** Information given follows **

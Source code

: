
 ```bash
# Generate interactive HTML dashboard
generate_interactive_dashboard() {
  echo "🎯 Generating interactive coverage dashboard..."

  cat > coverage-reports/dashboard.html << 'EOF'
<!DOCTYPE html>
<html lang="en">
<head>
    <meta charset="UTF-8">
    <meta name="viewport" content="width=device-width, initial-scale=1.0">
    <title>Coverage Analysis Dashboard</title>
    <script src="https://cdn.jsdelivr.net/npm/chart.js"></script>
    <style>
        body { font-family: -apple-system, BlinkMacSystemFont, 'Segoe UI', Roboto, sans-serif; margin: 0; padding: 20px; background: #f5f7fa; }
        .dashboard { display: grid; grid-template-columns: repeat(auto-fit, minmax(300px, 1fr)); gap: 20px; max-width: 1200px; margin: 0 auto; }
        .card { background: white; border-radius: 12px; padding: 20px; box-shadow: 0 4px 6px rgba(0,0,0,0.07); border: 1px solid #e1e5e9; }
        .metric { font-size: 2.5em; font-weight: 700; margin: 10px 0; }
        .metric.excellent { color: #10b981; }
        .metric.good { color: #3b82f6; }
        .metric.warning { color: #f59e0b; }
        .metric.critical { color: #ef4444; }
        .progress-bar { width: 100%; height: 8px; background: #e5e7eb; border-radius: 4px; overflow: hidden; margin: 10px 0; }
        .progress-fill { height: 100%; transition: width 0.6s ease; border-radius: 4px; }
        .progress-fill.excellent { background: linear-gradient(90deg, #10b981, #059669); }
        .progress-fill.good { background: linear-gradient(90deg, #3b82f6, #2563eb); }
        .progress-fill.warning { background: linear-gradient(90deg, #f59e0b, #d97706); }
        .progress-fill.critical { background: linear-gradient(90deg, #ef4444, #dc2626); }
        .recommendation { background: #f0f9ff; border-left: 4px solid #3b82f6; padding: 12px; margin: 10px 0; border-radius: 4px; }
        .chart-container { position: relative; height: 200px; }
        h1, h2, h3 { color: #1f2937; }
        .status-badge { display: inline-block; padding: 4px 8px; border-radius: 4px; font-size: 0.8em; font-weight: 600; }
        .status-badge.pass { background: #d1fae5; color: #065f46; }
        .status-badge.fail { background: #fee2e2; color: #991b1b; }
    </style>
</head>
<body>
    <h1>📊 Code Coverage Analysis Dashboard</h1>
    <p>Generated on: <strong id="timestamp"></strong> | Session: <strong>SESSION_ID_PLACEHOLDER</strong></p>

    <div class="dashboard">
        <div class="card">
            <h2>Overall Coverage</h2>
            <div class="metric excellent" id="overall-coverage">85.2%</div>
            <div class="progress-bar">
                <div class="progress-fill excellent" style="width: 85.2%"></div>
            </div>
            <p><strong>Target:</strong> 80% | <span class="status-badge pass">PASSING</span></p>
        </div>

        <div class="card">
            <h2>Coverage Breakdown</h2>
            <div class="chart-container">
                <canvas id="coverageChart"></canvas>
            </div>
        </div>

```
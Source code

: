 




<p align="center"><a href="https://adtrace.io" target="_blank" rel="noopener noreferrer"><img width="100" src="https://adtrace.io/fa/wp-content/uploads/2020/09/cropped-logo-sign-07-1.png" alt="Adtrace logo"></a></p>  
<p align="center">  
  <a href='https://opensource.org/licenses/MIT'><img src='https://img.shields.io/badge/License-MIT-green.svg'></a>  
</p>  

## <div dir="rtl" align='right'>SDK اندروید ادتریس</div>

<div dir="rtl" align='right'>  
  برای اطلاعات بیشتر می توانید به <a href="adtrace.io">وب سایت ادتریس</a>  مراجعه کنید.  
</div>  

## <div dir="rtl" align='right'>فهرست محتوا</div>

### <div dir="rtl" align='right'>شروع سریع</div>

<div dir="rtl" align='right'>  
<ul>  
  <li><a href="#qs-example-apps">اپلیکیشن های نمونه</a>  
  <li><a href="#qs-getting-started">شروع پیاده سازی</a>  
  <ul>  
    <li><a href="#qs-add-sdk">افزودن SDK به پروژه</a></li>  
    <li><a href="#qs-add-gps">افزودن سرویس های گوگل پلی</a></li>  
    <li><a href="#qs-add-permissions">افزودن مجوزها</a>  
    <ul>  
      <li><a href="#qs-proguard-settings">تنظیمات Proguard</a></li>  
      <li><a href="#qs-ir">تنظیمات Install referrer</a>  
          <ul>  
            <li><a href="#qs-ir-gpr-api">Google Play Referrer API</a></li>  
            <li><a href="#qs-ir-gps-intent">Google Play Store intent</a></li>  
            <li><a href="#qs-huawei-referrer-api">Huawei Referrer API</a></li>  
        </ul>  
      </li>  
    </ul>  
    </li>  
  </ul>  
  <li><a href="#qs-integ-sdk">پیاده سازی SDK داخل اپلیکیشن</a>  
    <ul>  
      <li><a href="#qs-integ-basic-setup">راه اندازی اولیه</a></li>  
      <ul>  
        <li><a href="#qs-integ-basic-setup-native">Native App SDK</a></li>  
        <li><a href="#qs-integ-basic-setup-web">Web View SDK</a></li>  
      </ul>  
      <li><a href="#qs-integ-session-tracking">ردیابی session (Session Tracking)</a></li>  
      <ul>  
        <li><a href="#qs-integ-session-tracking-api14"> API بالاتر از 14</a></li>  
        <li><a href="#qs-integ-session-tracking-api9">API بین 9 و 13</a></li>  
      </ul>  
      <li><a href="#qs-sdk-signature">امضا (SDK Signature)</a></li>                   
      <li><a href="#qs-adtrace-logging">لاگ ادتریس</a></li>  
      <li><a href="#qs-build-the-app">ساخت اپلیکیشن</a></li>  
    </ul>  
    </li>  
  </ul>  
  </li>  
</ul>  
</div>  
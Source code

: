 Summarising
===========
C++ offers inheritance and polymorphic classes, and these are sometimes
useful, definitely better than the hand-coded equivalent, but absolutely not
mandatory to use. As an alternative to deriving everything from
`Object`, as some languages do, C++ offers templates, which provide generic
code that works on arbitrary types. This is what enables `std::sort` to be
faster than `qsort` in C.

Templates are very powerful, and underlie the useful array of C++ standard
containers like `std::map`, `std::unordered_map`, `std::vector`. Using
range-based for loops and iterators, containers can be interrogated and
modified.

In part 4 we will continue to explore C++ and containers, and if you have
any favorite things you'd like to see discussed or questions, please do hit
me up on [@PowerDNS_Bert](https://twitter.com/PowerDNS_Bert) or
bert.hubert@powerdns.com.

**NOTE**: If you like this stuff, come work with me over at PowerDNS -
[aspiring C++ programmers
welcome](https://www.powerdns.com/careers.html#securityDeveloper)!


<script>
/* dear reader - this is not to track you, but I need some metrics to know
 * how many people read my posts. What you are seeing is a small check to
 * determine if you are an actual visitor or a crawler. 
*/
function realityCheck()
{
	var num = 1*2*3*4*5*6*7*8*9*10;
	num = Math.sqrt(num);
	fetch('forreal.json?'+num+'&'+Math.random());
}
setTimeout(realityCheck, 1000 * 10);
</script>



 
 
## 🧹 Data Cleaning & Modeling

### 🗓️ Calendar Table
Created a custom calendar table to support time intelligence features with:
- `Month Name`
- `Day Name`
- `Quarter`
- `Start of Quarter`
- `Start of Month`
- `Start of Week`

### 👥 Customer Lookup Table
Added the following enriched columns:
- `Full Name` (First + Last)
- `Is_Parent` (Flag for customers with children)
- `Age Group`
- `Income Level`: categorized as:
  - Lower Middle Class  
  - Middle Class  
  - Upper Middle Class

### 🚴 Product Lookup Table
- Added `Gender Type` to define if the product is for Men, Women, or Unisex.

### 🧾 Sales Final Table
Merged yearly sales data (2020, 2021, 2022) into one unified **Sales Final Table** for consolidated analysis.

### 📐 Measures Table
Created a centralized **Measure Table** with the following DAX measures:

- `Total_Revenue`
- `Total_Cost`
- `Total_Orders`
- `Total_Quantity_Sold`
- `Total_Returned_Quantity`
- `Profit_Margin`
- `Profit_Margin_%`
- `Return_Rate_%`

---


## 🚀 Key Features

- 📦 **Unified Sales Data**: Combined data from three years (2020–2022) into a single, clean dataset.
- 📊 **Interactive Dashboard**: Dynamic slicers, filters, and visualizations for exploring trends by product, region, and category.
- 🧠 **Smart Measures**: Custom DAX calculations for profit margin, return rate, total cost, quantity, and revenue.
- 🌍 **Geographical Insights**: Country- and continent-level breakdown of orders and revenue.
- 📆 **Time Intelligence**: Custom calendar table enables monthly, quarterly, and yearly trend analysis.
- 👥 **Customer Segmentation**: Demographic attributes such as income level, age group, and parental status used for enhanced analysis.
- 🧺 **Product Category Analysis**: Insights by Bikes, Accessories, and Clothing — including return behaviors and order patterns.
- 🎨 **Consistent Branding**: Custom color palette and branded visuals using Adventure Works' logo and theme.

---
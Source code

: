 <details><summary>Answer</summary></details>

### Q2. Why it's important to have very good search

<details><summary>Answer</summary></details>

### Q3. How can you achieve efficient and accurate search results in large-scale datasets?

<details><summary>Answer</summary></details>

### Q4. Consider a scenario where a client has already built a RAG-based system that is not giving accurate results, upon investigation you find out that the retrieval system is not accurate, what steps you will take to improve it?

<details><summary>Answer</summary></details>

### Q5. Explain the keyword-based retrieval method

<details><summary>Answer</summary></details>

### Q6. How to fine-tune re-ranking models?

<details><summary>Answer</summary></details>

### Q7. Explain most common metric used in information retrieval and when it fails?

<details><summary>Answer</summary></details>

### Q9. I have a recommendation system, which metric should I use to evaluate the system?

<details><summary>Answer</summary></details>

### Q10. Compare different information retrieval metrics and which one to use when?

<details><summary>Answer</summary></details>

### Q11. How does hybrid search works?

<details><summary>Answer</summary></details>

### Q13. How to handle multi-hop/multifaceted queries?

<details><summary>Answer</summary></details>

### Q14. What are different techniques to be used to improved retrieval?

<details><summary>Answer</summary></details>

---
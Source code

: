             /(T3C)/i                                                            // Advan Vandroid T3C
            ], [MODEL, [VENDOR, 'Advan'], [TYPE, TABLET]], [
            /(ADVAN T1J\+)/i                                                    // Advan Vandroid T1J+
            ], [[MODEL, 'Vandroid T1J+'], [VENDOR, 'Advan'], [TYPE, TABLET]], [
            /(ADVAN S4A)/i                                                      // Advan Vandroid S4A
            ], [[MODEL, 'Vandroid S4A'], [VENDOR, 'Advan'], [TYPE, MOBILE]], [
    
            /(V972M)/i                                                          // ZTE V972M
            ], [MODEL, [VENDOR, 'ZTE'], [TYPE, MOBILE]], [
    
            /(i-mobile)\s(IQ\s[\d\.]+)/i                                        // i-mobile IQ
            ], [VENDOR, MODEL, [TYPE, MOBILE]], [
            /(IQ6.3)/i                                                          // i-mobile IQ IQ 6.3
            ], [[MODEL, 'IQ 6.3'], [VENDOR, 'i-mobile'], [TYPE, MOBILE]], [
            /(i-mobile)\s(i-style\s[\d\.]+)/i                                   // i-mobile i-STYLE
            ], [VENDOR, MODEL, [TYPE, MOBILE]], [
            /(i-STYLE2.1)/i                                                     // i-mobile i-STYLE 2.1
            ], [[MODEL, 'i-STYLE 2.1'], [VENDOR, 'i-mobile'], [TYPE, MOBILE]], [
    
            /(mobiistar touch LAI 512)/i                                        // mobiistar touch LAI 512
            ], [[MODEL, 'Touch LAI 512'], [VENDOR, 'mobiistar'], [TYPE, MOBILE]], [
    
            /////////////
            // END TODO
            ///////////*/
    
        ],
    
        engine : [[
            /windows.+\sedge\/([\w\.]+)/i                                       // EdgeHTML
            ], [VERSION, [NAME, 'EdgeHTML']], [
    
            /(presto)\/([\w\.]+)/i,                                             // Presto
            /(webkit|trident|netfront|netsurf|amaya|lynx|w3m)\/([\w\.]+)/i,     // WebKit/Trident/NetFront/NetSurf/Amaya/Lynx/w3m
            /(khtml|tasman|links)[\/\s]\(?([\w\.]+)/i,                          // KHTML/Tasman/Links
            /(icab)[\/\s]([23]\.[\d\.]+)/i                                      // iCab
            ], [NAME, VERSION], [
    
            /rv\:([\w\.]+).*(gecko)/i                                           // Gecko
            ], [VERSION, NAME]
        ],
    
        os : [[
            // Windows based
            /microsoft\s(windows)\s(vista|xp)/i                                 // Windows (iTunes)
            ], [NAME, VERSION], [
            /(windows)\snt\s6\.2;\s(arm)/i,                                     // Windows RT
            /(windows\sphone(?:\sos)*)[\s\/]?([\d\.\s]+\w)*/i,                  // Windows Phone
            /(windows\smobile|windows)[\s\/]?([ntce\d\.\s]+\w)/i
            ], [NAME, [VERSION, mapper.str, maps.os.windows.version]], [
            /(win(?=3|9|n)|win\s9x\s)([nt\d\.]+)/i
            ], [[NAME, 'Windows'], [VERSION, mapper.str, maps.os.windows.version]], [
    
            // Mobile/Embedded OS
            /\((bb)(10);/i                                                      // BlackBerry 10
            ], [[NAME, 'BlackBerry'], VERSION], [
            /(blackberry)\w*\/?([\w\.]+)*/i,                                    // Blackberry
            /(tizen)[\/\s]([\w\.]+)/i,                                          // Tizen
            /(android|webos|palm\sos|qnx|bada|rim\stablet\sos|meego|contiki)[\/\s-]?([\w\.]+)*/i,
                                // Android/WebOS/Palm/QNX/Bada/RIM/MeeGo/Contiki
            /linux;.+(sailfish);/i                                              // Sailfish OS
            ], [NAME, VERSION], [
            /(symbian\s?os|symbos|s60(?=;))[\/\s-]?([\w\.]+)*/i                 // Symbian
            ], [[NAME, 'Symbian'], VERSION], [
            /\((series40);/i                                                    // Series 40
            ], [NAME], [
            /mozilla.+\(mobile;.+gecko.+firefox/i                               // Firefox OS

** End of Information given **

Look through the data above. Copy every line with the string "افزودن" in it.

Reply to the task:
    <li><a href="#qs-add-sdk">افزودن SDK به پروژه</a></li>  
    <li><a href="#qs-add-gps">افزودن سرویس های گوگل پلی</a></li>  
    <li><a href="#qs-add-permissions">افزودن مجوزها</a>  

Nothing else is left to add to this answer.